Two Birds With Unique Beaks

     When I was about nine to 13 years old, my family would rent a house in Margate City, New Jersey for a week in summer so we could walk to the beach and ocean every afternoon.  My favorite part of the whole day, however, was when I went to a nearby inlet in the evenings to watch gulls, herons, sandpipers and black skimmers.  The intriguing and entertaining skimmers were my favorite birds during those summer evenings at that inlet.  They flew, back and forth, low to the water with the lower part of their bills in the still water a bit to snare small fish that bumped their beaks.  Their bills left thin wakes in the water and when the mandibles bumped fish, the skimmers snapped their beaks shut to catch the finny prey and swallow it.  Those skimmers were particularly interesting when seen as silhouettes against the sunsets.     
     Black skimmers and American oystercatchers inhabit and nest on beaches and mudflats of the Atlantic seacoast from New England to Florida and around Florida to the Gulf of Mexico.  Though they are not related, they have at least a few characteristics in common, including being about 18 inches in length, dark on top and white below with red beaks.  And those bills are specialized to do specific jobs in food gathering along the seacoast.  Both these species rest on mud flats and sandy beaches on the shores of inlets, harbors and salt marsh channels off the ocean, as along other shorelines in the world.  Both these kinds of handsome birds gather in groups, with the skimmers having the larger congregations.

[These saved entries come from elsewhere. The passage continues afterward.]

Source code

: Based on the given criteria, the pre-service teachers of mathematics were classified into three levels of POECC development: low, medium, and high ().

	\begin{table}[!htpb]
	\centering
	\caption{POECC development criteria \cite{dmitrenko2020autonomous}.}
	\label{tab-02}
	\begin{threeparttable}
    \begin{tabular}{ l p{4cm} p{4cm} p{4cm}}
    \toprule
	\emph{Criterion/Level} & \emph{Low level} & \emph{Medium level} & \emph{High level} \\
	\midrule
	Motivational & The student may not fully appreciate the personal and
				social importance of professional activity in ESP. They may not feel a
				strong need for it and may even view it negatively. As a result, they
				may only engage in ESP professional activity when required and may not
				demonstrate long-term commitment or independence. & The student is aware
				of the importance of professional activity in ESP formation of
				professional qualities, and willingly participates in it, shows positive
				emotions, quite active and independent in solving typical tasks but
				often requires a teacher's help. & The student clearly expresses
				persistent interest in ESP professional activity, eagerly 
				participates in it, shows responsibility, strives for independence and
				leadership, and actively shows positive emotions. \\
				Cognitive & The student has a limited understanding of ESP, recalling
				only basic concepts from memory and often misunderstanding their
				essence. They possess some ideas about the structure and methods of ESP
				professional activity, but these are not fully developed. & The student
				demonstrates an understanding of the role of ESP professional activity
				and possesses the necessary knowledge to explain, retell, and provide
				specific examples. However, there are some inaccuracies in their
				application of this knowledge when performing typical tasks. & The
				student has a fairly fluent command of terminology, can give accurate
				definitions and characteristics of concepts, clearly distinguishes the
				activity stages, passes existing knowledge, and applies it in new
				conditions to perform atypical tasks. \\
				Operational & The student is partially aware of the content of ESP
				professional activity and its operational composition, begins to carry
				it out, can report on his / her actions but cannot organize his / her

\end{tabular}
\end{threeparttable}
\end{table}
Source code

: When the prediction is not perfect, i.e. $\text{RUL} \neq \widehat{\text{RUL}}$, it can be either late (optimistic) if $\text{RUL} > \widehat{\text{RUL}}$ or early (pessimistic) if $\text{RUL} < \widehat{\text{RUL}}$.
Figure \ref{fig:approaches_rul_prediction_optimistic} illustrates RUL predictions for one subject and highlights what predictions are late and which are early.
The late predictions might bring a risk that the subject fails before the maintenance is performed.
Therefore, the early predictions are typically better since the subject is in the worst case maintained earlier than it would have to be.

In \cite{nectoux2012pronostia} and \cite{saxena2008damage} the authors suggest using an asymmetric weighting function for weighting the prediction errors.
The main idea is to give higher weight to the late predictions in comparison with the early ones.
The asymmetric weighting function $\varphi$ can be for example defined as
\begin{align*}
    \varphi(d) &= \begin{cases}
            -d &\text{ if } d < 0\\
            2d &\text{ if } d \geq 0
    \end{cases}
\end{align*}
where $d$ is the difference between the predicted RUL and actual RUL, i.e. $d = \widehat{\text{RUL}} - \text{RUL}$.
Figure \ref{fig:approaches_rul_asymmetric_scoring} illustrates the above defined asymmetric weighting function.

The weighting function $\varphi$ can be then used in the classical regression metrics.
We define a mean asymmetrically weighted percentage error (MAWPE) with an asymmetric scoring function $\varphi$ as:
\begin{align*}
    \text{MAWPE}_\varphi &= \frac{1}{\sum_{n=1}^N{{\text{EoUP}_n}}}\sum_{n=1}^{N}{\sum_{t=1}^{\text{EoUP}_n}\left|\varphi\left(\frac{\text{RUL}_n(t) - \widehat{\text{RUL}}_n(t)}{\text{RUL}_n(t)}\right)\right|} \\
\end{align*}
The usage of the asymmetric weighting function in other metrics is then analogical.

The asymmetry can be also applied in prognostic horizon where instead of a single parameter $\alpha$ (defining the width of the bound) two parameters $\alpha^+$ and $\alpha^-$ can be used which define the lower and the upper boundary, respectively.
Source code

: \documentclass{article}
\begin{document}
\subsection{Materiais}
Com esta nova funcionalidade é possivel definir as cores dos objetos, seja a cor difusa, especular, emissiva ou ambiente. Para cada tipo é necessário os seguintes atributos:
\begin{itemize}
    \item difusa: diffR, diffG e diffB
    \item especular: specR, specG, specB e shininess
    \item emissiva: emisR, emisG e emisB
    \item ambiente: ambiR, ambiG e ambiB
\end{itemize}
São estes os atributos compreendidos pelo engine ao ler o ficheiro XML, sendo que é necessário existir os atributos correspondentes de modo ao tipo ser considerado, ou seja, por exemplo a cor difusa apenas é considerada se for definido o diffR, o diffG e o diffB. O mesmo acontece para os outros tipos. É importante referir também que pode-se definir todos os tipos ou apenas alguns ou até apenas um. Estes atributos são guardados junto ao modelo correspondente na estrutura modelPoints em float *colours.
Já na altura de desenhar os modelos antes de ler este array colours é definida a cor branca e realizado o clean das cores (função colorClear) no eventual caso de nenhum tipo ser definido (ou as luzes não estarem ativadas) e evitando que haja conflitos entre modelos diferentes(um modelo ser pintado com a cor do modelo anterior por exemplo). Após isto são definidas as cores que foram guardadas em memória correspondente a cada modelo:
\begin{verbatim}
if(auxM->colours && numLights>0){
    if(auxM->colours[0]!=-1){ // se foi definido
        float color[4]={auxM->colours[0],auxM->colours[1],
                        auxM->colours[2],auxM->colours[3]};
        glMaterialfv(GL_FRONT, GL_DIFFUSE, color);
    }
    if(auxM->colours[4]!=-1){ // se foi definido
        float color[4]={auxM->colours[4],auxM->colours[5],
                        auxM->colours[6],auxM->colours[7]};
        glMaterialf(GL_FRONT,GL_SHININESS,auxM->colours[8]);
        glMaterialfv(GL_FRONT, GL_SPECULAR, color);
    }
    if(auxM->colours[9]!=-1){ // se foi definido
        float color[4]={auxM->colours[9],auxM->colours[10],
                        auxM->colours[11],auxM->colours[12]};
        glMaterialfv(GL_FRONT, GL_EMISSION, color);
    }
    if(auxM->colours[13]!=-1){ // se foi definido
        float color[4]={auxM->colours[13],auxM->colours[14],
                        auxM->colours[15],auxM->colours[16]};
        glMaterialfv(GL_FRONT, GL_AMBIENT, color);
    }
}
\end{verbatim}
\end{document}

     But these species of birds have different food sources and unique ways of getting food, therefore they have different body shapes and beak structures.  Skimmers have short legs and lower mandibles that are longer than their upper ones for feeling for fish as they fly low to the water.  The oystercatchers have long legs for walking on beaches and flats and long, thin bills for prying open bivalve mollusks, including oysters, clams and mussels they find on the beaches and flats.  Obviously these two types of birds don't compete for food.
     Both these species of shoreline birds have lost habitat, and numbers, to people using those same coastal environments for recreation.  But both these species are hanging on where they can and even use human-made debris dumps near inlets to raise young on.  Those built beaches and flats help these birds recover from natural habitat loss. 
     The young of both species are born fuzzy and able to move about soon after hatching.  But they are fed by their parents until maturity.  Each pair of skimmers raises two young at a time while oystercatcher pairs rear two or three offspring in a clutch.    
     Look for these large, striking coastal birds when visiting the seacoast anytime of year, but particularly in summer.  They are attractive, and interesting, especially with their specialized bills.